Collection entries
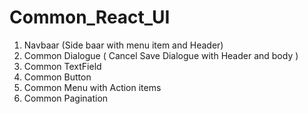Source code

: # Common_React_UI

1) Navbaar (Side baar with menu item and Header)
2) Common Dialogue ( Cancel Save Dialogue with Header and body )
3) Common TextField
4) Common Button
5) Common Menu with Action items
6) Common Pagination
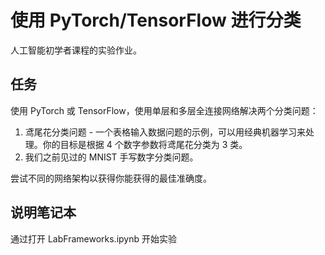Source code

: # 使用 PyTorch/TensorFlow 进行分类



人工智能初学者课程的实验作业。

##  任务



使用 PyTorch 或 TensorFlow，使用单层和多层全连接网络解决两个分类问题：

1. 鸢尾花分类问题 - 一个表格输入数据问题的示例，可以用经典机器学习来处理。你的目标是根据 4 个数字参数将鸢尾花分类为 3 类。
2. 我们之前见过的 MNIST 手写数字分类问题。

尝试不同的网络架构以获得你能获得的最佳准确度。

##  说明笔记本



通过打开 LabFrameworks.ipynb 开始实验
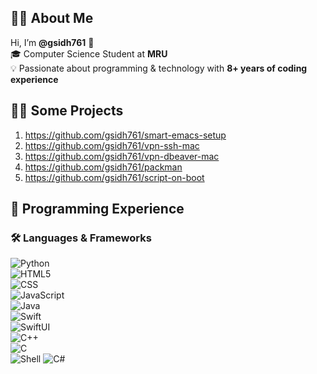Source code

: ## 👨‍💻 About Me  
Hi, I’m **@gsidh761** 👋  
🎓 Computer Science Student at **MRU**  
💡 Passionate about programming & technology with **8+ years of coding experience**  

## 🧑‍💻 Some Projects
1. https://github.com/gsidh761/smart-emacs-setup
2. https://github.com/gsidh761/vpn-ssh-mac
3. https://github.com/gsidh761/vpn-dbeaver-mac
4. https://github.com/gsidh761/packman
5. https://github.com/gsidh761/script-on-boot

## 🚀 Programming Experience  

### 🛠️ Languages & Frameworks  
![Python](https://img.shields.io/badge/Python-3776AB?style=for-the-badge&logo=python&logoColor=white)  
![HTML5](https://img.shields.io/badge/HTML5-E34F26?style=for-the-badge&logo=html5&logoColor=white)  
![CSS](https://img.shields.io/badge/CSS-1572B6?style=for-the-badge&logo=css&logoColor=white)  
![JavaScript](https://img.shields.io/badge/JavaScript-F7DF1E?style=for-the-badge&logo=javascript&logoColor=black)  
![Java](https://img.shields.io/badge/Java-007396?style=for-the-badge&logo=openjdk&logoColor=white)  
![Swift](https://img.shields.io/badge/Swift-FA7343?style=for-the-badge&logo=swift&logoColor=white)  
![SwiftUI](https://img.shields.io/badge/SwiftUI-0D96F6?style=for-the-badge&logo=swift&logoColor=white)  
![C++](https://img.shields.io/badge/C++-00599C?style=for-the-badge&logo=c%2b%2b&logoColor=white)  
![C](https://img.shields.io/badge/C-A8B9CC?style=for-the-badge&logo=c&logoColor=black)  
![Shell](https://img.shields.io/badge/Shell-239120?style=for-the-badge&logo=gnubash&logoColor=white)
![C#](https://img.shields.io/badge/C%23-512BD4?style=for-the-badge&logo=dotnet&logoColor=white)

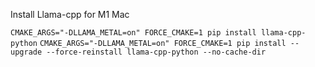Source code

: Install Llama-cpp for M1 Mac

`CMAKE_ARGS="-DLLAMA_METAL=on" FORCE_CMAKE=1 pip install llama-cpp-python`
`CMAKE_ARGS="-DLLAMA_METAL=on" FORCE_CMAKE=1 pip install --upgrade --force-reinstall llama-cpp-python --no-cache-dir`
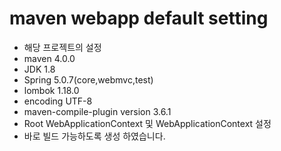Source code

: # maven webapp default setting
 - 해당 프로젝트의 설정
  - maven 4.0.0
  - JDK 1.8
  - Spring 5.0.7(core,webmvc,test)
  - lombok 1.18.0
  - encoding UTF-8
  - maven-compile-plugin version 3.6.1
  - Root WebApplicationContext 및 WebApplicationContext 설정
  - 바로 빌드 가능하도록 생성 하였습니다.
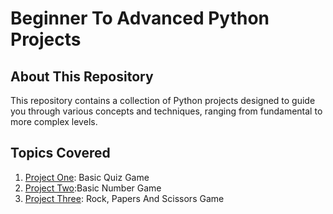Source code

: # Beginner To Advanced Python Projects

## About This Repository

This repository contains a collection of Python projects designed to guide you through various concepts and techniques, ranging from fundamental to more complex levels.<br>

## Topics Covered

1. [Project One](https://github.com/aaditya29/Python-Projects/tree/main/1.%20Basic%20Quiz%20Game): Basic Quiz Game<br>
2. [Project Two](https://github.com/aaditya29/Python-Projects/tree/main/2.%20Number%20Game):Basic Number Game<br>
3. [Project Three](https://github.com/aaditya29/Python-Projects/tree/main/3.%20RockPaperScissors): Rock, Papers And Scissors Game<br>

### Required work
Copy every line above word for word and exclude the pictures.

### Exercise solution
Source code

: # Common_React_UI

1) Navbaar (Side baar with menu item and Header)
2) Common Dialogue ( Cancel Save Dialogue with Header and body )
3) Common TextField
4) Common Button
5) Common Menu with Action items
6) Common Pagination
Source code

: # 使用 PyTorch/TensorFlow 进行分类



人工智能初学者课程的实验作业。

##  任务



使用 PyTorch 或 TensorFlow，使用单层和多层全连接网络解决两个分类问题：

1. 鸢尾花分类问题 - 一个表格输入数据问题的示例，可以用经典机器学习来处理。你的目标是根据 4 个数字参数将鸢尾花分类为 3 类。
2. 我们之前见过的 MNIST 手写数字分类问题。

尝试不同的网络架构以获得你能获得的最佳准确度。

##  说明笔记本



通过打开 LabFrameworks.ipynb 开始实验
Source code

: ## 👨‍💻 About Me  
Hi, I’m **@gsidh761** 👋  
🎓 Computer Science Student at **MRU**  
💡 Passionate about programming & technology with **8+ years of coding experience**  

## 🧑‍💻 Some Projects
1. https://github.com/gsidh761/smart-emacs-setup
2. https://github.com/gsidh761/vpn-ssh-mac
3. https://github.com/gsidh761/vpn-dbeaver-mac
4. https://github.com/gsidh761/packman
5. https://github.com/gsidh761/script-on-boot

## 🚀 Programming Experience  

### 🛠️ Languages & Frameworks  
![Python](https://img.shields.io/badge/Python-3776AB?style=for-the-badge&logo=python&logoColor=white)  
![HTML5](https://img.shields.io/badge/HTML5-E34F26?style=for-the-badge&logo=html5&logoColor=white)  
![CSS](https://img.shields.io/badge/CSS-1572B6?style=for-the-badge&logo=css&logoColor=white)  
![JavaScript](https://img.shields.io/badge/JavaScript-F7DF1E?style=for-the-badge&logo=javascript&logoColor=black)  
![Java](https://img.shields.io/badge/Java-007396?style=for-the-badge&logo=openjdk&logoColor=white)  
![Swift](https://img.shields.io/badge/Swift-FA7343?style=for-the-badge&logo=swift&logoColor=white)  
![SwiftUI](https://img.shields.io/badge/SwiftUI-0D96F6?style=for-the-badge&logo=swift&logoColor=white)  
![C++](https://img.shields.io/badge/C++-00599C?style=for-the-badge&logo=c%2b%2b&logoColor=white)  
![C](https://img.shields.io/badge/C-A8B9CC?style=for-the-badge&logo=c&logoColor=black)  
![Shell](https://img.shields.io/badge/Shell-239120?style=for-the-badge&logo=gnubash&logoColor=white)
![C#](https://img.shields.io/badge/C%23-512BD4?style=for-the-badge&logo=dotnet&logoColor=white)

Source code

: Install Llama-cpp for M1 Mac

`CMAKE_ARGS="-DLLAMA_METAL=on" FORCE_CMAKE=1 pip install llama-cpp-python`
`CMAKE_ARGS="-DLLAMA_METAL=on" FORCE_CMAKE=1 pip install --upgrade --force-reinstall llama-cpp-python --no-cache-dir`
Source code

: # maven webapp default setting
 - 해당 프로젝트의 설정
  - maven 4.0.0
  - JDK 1.8
  - Spring 5.0.7(core,webmvc,test)
  - lombok 1.18.0
  - encoding UTF-8
  - maven-compile-plugin version 3.6.1
  - Root WebApplicationContext 및 WebApplicationContext 설정
  - 바로 빌드 가능하도록 생성 하였습니다.
Source code

: # Beginner To Advanced Python Projects

## About This Repository

This repository contains a collection of Python projects designed to guide you through various concepts and techniques, ranging from fundamental to more complex levels.<br>

## Topics Covered

1. [Project One](https://github.com/aaditya29/Python-Projects/tree/main/1.%20Basic%20Quiz%20Game): Basic Quiz Game<br>
2. [Project Two](https://github.com/aaditya29/Python-Projects/tree/main/2.%20Number%20Game):Basic Number Game<br>
3. [Project Three](https://github.com/aaditya29/Python-Projects/tree/main/3.%20RockPaperScissors): Rock, Papers And Scissors Game<br>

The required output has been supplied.